*RECORDS*:
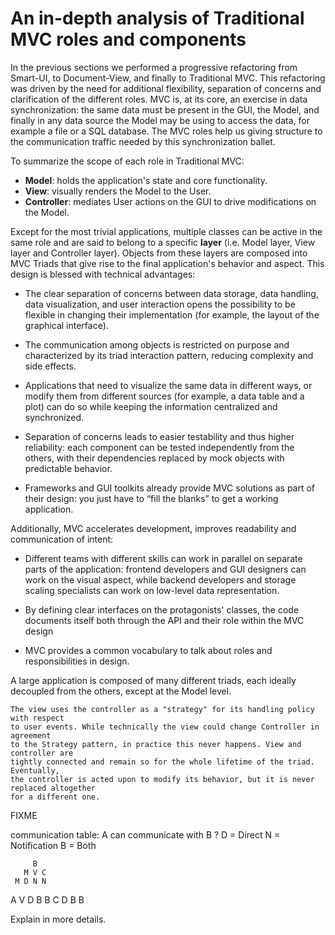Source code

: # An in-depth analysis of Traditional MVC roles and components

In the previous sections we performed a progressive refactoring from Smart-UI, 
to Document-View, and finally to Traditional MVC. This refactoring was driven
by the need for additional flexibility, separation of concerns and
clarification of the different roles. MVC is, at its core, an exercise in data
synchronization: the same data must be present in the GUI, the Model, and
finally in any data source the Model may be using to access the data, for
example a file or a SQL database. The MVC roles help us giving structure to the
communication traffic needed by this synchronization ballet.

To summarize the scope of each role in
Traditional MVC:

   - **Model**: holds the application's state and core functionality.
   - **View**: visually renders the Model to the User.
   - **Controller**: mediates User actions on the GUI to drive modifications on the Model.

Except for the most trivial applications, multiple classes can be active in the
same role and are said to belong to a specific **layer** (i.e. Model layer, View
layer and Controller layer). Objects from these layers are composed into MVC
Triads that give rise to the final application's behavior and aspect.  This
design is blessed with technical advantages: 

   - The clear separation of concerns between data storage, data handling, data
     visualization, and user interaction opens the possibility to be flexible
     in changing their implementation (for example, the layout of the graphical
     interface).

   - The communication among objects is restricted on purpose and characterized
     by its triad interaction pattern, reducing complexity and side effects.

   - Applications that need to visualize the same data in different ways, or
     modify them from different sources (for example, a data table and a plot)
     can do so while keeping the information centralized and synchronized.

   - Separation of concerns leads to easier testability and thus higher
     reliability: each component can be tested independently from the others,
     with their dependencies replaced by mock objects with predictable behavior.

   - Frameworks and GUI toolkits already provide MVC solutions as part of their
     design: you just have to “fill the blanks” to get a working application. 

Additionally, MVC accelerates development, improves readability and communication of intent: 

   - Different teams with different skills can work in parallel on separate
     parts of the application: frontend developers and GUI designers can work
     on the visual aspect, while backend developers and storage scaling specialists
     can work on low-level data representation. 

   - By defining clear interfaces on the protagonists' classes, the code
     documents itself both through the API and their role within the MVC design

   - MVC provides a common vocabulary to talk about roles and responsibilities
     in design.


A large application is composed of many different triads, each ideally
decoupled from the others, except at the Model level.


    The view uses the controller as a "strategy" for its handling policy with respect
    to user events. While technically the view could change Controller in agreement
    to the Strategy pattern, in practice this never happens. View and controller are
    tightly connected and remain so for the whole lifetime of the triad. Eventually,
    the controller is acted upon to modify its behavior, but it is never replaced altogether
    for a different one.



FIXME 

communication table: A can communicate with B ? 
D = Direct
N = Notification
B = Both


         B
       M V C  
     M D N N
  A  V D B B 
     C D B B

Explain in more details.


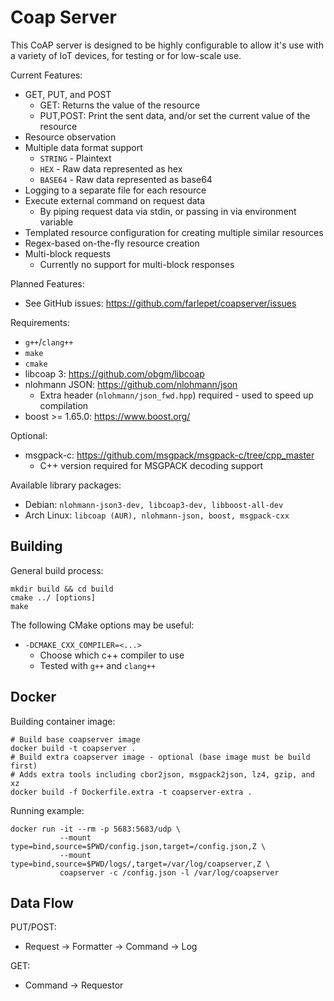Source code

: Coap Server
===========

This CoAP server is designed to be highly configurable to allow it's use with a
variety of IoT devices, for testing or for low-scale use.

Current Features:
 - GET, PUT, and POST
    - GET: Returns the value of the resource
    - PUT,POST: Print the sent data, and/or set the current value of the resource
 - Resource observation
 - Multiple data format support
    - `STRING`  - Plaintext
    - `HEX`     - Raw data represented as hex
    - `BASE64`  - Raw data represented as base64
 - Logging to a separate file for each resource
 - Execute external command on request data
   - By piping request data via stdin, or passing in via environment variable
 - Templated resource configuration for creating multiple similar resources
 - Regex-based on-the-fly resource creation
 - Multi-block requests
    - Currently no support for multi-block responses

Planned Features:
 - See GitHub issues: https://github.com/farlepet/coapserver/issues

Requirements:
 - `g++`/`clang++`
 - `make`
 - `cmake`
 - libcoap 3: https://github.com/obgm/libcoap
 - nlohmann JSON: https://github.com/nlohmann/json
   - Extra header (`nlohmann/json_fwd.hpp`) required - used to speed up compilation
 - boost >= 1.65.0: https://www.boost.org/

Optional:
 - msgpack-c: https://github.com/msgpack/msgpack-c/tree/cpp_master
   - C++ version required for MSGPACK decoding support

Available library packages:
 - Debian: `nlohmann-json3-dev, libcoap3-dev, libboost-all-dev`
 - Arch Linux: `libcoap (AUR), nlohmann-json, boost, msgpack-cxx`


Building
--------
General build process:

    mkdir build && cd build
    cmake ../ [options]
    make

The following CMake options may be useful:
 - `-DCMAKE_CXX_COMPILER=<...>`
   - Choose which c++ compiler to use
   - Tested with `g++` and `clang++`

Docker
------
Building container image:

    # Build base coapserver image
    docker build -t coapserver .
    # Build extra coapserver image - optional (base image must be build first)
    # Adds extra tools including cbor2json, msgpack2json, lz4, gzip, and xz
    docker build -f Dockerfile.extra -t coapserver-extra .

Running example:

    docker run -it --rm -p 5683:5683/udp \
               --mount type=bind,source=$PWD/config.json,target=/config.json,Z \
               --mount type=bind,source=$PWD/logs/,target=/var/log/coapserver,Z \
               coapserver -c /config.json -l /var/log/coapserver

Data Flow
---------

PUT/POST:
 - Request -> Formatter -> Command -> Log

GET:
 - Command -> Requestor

*DESCRIPTION OF THE TASK*: Would you copy out each line of the records above where the word "github" occurs?

*EXERCISE ANSWER*:
 - See GitHub issues: https://github.com/farlepet/coapserver/issues
 - libcoap 3: https://github.com/obgm/libcoap
 - nlohmann JSON: https://github.com/nlohmann/json
 - msgpack-c: https://github.com/msgpack/msgpack-c/tree/cpp_master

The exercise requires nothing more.